### TASK STATEMENT
Look through the data that follows and copy each line with the string "Fluxは".

Source data:

======

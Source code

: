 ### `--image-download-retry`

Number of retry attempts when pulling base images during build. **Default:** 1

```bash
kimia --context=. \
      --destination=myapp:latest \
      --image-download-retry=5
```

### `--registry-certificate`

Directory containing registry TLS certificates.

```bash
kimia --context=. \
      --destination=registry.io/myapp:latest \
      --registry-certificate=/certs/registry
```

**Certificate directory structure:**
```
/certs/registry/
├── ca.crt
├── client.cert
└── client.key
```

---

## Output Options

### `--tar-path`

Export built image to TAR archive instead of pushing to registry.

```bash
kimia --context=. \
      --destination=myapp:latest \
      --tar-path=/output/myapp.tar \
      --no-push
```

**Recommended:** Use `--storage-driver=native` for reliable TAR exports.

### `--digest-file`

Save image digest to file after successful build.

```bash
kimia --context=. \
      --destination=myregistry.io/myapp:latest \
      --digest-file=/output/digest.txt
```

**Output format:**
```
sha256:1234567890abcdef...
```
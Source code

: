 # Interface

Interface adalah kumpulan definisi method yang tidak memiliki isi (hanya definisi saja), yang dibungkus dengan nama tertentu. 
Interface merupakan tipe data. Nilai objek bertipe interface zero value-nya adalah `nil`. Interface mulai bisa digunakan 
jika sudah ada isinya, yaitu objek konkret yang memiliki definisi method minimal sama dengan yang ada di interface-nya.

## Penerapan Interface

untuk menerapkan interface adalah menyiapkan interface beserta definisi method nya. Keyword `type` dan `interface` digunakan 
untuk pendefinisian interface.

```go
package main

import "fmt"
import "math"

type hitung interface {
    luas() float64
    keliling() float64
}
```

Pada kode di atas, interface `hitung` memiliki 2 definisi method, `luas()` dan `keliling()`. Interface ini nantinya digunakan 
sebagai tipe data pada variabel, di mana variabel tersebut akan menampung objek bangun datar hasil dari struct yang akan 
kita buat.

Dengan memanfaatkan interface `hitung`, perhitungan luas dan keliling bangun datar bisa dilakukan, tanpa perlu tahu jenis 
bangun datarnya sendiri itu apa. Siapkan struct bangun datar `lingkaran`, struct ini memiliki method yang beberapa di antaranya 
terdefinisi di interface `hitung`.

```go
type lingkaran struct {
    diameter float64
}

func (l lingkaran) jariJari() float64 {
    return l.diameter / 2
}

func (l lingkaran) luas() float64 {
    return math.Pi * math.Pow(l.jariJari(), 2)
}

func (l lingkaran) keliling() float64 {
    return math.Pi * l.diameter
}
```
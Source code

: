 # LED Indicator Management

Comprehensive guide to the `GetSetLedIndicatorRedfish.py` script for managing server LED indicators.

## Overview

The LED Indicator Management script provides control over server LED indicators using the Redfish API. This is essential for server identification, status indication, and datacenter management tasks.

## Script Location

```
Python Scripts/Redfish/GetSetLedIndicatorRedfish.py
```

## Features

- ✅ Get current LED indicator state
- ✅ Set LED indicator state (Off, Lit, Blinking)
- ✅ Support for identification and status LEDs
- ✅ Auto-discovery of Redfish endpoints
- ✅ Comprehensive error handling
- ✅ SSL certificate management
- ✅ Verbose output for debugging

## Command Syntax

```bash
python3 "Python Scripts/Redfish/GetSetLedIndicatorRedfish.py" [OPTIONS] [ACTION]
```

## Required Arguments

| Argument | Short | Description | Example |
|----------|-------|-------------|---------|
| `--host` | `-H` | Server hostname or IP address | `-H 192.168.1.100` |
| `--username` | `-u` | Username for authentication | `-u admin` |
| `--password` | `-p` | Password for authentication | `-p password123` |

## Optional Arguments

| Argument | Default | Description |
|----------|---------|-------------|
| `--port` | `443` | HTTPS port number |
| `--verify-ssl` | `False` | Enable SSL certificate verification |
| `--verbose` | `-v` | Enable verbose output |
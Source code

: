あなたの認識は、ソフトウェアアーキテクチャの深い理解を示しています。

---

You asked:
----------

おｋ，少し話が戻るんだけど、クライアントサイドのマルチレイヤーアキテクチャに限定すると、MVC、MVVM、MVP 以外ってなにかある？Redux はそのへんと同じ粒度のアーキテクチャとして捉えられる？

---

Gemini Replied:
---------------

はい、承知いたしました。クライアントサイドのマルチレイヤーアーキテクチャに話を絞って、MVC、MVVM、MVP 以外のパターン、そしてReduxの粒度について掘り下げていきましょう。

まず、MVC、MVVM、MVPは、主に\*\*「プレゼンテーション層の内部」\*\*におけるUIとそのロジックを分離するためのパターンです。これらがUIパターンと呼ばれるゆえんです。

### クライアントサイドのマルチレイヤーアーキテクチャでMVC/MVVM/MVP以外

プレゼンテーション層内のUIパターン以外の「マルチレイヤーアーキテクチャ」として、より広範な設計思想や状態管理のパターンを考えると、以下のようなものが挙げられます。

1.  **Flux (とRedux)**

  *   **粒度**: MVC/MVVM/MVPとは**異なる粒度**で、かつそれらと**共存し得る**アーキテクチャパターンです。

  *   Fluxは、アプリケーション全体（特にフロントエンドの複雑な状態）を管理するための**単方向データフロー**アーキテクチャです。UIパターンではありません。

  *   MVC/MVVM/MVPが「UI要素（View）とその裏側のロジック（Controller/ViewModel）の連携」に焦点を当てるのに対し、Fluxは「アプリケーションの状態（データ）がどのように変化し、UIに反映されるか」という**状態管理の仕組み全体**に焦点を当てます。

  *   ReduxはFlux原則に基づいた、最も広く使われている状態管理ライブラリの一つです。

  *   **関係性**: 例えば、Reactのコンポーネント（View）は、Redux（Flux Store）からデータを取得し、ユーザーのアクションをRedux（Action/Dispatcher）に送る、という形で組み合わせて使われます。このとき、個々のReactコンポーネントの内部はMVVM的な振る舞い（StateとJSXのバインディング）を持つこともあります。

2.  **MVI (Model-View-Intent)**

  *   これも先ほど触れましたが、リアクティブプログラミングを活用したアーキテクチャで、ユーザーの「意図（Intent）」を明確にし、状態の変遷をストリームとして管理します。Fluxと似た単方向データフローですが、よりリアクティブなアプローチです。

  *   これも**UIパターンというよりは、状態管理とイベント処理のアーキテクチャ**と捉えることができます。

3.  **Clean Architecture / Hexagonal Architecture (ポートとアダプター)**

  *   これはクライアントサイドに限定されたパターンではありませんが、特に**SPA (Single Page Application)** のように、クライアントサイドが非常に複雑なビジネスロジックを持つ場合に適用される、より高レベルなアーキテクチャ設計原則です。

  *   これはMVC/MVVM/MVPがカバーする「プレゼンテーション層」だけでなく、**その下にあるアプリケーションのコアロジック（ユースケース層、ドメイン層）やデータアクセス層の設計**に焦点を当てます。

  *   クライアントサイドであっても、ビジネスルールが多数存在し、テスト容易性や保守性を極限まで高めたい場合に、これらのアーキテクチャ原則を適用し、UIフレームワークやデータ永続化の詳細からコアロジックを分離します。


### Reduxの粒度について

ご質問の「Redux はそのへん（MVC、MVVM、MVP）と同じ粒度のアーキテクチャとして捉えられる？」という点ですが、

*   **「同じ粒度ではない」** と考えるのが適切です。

======

### RESULT OF THIS TASK
  *   Fluxは、アプリケーション全体（特にフロントエンドの複雑な状態）を管理するための**単方向データフロー**アーキテクチャです。UIパターンではありません。
  *   MVC/MVVM/MVPが「UI要素（View）とその裏側のロジック（Controller/ViewModel）の連携」に焦点を当てるのに対し、Fluxは「アプリケーションの状態（データ）がどのように変化し、UIに反映されるか」という**状態管理の仕組み全体**に焦点を当てます。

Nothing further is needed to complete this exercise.